Bristolian may exist as a dialect with its own idiosyncrasies, but within the city and county of Bristol itself, there’s one place where English is used in a peculiar way: the Counts Louse (as pronounced in the local vernacular; some call it City Hall – or a variant thereof – after its renaming by the then Mayor George Ferguson in 2012. Ed.).
In his 1946 essay Politics and the English Language, George Orwell wrote the following:
Political language – and with variations this is true of all political parties, from Conservatives to Anarchists – is designed to make lies sound truthful and murder respectable, and to give an appearance of solidity to pure wind.
Down at the Counts Louse, the English language has been used to conceal what is really going on behind its mock Georgian façade, particularly where funding cuts and redundancies are planned, usually couched in terms such as redeployment, restructuring and the like.
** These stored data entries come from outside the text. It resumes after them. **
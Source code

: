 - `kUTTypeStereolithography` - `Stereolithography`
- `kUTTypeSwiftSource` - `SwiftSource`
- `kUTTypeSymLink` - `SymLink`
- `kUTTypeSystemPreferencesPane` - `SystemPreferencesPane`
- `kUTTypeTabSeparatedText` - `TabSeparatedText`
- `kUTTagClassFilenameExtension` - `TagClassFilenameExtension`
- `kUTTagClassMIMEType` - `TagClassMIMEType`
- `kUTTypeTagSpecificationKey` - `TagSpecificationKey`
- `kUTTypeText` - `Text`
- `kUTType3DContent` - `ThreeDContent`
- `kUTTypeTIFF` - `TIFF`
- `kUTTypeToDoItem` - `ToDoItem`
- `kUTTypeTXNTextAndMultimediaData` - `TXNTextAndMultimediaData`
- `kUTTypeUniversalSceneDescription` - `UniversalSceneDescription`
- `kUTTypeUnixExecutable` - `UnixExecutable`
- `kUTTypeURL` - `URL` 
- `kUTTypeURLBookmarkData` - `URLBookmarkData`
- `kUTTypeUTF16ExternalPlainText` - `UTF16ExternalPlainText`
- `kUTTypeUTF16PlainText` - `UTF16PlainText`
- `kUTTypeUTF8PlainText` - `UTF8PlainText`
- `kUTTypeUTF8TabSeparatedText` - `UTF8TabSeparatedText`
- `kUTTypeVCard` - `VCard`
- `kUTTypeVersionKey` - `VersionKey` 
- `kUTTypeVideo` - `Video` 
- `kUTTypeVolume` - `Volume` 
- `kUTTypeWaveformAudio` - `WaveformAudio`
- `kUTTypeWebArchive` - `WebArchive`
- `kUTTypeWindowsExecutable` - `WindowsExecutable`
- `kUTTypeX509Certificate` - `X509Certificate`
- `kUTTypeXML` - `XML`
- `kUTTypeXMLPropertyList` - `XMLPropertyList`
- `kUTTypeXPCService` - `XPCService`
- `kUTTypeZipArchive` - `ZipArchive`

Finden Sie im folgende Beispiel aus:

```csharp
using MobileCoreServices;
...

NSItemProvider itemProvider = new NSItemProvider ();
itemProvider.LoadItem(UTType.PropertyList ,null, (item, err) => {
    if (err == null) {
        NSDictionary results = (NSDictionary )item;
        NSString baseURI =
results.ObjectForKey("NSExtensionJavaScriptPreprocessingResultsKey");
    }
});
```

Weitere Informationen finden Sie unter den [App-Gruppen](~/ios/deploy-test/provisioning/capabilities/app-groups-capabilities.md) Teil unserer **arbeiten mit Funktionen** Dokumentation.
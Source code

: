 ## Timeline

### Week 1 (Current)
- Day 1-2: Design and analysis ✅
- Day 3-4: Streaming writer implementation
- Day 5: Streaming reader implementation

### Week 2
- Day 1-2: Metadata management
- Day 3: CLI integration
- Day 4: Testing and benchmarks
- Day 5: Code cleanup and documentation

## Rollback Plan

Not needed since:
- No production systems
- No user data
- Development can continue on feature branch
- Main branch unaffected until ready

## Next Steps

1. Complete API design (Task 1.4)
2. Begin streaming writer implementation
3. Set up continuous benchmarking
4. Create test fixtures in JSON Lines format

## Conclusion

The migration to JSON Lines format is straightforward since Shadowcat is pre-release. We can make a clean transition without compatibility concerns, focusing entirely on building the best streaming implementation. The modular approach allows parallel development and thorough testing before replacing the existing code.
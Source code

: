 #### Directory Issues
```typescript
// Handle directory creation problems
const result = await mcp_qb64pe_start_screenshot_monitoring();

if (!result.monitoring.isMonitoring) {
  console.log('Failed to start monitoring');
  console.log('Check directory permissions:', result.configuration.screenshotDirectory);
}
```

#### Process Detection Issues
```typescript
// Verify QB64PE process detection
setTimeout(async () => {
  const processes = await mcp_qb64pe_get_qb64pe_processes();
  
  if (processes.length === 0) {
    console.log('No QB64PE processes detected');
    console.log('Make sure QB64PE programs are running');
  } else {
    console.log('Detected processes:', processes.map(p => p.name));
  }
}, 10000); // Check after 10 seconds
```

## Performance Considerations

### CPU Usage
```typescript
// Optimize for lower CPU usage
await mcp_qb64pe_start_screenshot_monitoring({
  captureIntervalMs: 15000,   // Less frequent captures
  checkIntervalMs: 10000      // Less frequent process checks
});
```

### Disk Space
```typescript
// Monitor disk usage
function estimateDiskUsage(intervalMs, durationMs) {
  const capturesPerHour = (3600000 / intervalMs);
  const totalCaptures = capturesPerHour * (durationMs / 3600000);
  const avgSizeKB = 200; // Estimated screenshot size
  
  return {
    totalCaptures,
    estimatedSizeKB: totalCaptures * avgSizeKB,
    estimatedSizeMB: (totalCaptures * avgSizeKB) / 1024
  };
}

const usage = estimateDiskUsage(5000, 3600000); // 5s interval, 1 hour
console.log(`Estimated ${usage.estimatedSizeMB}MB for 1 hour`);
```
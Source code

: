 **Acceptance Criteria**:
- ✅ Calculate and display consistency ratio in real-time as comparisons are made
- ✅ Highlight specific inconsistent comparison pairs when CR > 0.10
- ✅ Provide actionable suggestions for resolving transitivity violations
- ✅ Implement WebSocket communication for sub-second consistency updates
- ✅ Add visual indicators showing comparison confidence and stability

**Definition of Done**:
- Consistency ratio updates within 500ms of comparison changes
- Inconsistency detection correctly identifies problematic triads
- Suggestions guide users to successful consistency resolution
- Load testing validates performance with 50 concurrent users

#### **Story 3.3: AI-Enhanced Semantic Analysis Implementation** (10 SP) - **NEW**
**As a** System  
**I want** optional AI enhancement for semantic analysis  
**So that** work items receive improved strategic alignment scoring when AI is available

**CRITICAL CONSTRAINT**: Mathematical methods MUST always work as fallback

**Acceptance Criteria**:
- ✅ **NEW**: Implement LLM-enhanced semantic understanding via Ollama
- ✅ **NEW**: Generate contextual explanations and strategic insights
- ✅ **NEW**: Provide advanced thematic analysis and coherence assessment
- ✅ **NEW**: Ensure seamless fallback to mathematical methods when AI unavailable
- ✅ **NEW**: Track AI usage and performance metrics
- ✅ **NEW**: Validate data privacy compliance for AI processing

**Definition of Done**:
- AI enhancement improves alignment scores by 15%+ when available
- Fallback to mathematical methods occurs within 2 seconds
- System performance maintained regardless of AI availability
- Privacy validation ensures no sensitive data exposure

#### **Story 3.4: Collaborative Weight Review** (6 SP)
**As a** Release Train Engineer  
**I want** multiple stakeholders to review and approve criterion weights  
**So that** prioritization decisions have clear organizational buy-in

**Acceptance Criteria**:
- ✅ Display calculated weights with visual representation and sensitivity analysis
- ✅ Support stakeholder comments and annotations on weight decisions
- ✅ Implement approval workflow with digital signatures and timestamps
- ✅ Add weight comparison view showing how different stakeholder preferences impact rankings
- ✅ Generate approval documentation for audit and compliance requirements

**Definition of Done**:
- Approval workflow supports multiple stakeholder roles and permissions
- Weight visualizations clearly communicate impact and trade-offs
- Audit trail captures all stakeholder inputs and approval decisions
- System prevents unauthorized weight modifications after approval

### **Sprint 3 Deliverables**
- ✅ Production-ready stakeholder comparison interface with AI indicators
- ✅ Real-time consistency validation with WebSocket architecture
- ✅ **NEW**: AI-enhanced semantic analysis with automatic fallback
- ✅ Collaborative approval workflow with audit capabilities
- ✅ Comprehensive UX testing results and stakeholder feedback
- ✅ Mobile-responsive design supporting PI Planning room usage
Perhaps the most famous use of such obfuscatory language occurred in 2013 when it was discovered – as reported by The Bristolian – that £165,000 in cash was missing from the council’s loss-making markets department (a department that’s supposed to make money for the local authority. Ed.). This was duly recorded in an internal report as ‘material income misappropriation‘.We ordinary mortals have a much more succinct phrase than material income misappropriation. We call it theft.
That infamous bit of council-speak has now been joined by another phrase by Councillor Craig Cheney, the elected member in charge of the city’s purse strings, which was duly reported by the Bristol Post in relation to the evacuation of Barton House in Barton Hill due to structural defects.

What Cllr. Cheney said to the local press while commenting on Barton House included the sentence below.
There’s perhaps not as much concrete as there should be.
Perhaps? Most definitely not as much concrete, plus ignorance and non-observance of the building plans, according to your colleague Councillor Kye Dudd.
Give yourself a pat on the back, Cllr. Cheney; that one sentence alone deserves its own special place in the annals of British understatement.